DATA FOR THIS EXERCISE:

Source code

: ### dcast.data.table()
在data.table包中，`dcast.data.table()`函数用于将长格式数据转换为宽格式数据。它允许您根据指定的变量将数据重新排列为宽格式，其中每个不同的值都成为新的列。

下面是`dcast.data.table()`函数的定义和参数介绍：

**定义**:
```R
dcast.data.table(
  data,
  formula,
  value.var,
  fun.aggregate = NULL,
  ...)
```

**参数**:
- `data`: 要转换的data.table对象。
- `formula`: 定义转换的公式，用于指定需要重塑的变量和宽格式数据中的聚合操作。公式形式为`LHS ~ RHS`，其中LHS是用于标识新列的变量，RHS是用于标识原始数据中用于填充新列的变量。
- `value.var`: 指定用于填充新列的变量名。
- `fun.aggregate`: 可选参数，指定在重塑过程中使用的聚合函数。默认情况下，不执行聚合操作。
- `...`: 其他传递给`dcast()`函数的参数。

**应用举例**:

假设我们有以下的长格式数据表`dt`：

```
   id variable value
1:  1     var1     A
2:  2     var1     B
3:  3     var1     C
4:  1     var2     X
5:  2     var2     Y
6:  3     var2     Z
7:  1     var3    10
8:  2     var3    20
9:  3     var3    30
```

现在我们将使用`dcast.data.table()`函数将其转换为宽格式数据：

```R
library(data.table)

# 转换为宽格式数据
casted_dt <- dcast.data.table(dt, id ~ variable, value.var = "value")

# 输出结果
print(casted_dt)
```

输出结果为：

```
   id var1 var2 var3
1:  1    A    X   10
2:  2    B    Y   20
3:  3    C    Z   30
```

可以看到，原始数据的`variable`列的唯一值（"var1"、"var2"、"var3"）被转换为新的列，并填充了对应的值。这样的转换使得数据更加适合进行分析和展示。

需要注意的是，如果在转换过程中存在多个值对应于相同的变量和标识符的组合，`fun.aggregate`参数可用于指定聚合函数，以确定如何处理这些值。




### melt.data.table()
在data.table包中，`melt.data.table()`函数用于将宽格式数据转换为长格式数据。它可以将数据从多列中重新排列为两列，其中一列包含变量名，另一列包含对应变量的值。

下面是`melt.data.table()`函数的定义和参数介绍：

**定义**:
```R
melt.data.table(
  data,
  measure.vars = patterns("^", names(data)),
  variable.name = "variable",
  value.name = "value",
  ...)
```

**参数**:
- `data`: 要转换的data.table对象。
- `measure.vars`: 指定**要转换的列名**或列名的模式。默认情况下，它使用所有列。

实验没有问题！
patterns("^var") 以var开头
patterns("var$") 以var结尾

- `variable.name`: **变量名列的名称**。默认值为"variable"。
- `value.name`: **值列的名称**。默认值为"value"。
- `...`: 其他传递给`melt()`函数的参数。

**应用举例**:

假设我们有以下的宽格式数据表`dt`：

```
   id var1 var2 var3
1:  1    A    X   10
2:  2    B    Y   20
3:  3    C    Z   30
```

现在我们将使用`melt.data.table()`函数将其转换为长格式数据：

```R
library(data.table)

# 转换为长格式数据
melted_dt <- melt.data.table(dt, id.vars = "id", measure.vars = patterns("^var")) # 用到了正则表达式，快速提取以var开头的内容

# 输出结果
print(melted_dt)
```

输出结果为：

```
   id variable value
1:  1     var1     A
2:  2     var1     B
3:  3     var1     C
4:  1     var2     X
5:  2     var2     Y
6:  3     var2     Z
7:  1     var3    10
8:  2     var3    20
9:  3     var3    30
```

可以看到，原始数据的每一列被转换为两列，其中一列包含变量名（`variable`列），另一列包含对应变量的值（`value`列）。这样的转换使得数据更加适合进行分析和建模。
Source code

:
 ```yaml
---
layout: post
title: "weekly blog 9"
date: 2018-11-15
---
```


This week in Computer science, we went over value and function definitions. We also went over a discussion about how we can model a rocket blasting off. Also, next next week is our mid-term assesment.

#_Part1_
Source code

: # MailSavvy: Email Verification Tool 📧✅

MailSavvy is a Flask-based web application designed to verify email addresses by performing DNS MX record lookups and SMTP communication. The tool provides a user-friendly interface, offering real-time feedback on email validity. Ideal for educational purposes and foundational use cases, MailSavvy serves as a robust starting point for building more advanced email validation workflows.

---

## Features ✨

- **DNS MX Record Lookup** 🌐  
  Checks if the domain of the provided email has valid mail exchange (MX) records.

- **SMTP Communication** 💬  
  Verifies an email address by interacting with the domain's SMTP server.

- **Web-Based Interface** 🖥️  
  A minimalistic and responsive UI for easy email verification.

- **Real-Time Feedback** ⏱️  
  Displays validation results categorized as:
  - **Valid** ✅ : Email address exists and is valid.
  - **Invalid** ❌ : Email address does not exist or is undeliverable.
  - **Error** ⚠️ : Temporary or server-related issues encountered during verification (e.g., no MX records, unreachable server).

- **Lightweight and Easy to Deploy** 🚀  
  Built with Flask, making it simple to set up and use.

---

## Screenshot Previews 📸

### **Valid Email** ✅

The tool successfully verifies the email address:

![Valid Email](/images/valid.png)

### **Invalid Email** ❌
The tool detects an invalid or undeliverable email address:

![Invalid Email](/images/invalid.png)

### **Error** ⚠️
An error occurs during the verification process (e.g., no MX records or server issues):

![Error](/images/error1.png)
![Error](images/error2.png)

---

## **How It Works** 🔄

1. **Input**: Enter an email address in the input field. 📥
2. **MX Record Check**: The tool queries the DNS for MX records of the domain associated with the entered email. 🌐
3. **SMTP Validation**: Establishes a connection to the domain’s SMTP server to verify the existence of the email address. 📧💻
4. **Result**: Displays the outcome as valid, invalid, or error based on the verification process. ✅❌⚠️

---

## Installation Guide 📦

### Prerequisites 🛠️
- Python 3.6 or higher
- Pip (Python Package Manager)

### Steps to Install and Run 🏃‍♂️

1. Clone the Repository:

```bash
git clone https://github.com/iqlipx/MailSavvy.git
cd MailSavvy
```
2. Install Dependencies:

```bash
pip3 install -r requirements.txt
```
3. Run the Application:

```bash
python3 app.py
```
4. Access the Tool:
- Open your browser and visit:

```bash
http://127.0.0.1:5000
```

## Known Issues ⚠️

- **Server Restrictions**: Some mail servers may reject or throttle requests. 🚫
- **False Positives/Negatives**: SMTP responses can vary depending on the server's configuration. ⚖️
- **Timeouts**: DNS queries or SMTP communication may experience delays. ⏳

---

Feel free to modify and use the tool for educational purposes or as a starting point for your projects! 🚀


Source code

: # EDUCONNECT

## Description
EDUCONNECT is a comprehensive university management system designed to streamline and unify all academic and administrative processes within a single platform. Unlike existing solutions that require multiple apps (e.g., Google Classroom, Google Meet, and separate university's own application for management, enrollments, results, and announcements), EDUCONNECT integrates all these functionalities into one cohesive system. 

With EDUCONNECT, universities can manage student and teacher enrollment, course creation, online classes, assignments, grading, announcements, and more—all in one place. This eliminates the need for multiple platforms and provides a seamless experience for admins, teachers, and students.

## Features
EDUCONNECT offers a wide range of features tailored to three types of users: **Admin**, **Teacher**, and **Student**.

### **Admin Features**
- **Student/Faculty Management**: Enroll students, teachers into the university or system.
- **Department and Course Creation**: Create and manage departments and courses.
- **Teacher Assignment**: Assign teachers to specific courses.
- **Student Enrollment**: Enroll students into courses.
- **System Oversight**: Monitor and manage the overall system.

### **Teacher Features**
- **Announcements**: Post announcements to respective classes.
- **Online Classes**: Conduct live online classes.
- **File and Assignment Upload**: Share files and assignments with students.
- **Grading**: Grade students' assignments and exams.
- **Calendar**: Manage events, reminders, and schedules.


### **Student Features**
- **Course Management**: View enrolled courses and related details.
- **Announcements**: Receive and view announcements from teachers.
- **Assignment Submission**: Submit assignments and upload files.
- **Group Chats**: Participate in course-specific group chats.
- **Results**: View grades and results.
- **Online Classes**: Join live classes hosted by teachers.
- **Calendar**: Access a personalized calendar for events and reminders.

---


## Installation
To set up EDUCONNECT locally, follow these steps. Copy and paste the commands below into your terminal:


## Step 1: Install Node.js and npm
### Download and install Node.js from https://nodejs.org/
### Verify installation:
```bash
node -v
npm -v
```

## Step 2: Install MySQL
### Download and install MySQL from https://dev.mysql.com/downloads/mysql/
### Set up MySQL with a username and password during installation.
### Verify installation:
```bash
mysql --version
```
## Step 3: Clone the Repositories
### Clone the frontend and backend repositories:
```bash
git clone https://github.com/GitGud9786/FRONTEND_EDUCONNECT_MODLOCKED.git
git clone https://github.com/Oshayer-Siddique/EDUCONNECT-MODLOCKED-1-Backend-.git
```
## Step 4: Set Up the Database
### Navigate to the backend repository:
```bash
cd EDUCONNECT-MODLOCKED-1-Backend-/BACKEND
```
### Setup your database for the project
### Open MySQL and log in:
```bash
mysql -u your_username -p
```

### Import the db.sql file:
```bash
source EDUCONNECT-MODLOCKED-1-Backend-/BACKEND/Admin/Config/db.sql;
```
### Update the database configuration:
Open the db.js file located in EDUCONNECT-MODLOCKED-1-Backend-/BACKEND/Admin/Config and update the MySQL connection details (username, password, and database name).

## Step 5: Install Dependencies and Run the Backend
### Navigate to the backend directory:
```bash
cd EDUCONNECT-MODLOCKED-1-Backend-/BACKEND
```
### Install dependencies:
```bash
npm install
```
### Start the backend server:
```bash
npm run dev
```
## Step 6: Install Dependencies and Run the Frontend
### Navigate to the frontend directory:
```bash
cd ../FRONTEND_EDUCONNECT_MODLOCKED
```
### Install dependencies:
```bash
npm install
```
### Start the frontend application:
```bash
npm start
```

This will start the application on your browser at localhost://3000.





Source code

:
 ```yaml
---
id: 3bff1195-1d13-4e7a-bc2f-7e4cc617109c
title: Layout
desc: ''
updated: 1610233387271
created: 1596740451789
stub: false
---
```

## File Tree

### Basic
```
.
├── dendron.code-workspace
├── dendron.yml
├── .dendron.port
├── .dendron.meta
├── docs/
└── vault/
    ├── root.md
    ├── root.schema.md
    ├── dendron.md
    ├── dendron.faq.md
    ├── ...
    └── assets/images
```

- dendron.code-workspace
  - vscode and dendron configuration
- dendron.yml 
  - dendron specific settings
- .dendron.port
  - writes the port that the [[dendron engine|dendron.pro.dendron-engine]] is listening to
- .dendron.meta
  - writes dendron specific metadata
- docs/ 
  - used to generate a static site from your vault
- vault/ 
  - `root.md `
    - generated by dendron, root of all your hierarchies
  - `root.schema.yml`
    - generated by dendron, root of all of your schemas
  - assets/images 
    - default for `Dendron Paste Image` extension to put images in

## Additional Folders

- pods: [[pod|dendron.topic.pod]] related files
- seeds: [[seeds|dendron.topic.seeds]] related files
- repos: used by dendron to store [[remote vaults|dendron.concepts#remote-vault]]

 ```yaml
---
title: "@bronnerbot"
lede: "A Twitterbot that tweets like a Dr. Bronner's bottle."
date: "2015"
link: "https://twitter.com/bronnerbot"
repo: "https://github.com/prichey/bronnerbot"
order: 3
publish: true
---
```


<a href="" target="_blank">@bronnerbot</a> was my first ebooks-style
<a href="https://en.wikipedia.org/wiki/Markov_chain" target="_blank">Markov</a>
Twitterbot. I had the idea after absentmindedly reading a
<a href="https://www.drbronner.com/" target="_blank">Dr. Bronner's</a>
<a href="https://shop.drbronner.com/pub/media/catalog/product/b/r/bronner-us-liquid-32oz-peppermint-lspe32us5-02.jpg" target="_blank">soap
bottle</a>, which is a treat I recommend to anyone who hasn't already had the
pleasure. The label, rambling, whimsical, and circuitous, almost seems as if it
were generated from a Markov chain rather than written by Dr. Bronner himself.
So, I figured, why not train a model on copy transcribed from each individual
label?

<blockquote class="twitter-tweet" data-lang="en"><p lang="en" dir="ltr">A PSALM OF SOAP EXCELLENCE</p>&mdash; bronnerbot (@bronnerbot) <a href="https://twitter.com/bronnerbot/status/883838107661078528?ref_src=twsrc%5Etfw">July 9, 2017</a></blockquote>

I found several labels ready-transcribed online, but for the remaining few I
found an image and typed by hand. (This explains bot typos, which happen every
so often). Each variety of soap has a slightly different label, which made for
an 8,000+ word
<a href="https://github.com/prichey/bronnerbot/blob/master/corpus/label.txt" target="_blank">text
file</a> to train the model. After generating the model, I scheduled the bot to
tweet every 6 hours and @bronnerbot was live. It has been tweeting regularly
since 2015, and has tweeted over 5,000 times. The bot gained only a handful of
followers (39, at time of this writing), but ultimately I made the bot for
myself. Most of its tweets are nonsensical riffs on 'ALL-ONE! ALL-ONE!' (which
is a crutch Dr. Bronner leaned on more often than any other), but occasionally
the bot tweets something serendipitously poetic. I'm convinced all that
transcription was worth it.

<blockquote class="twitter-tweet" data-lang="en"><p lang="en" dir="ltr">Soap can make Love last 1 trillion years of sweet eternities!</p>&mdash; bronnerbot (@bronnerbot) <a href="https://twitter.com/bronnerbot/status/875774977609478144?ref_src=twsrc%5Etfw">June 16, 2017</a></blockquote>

EXERCISE GOAL: Using the entries, return every line where the word "Twitterbot" can be found.

RESULT OF THE TASK:
lede: "A Twitterbot that tweets like a Dr. Bronner's bottle."
Twitterbot. I had the idea after absentmindedly reading a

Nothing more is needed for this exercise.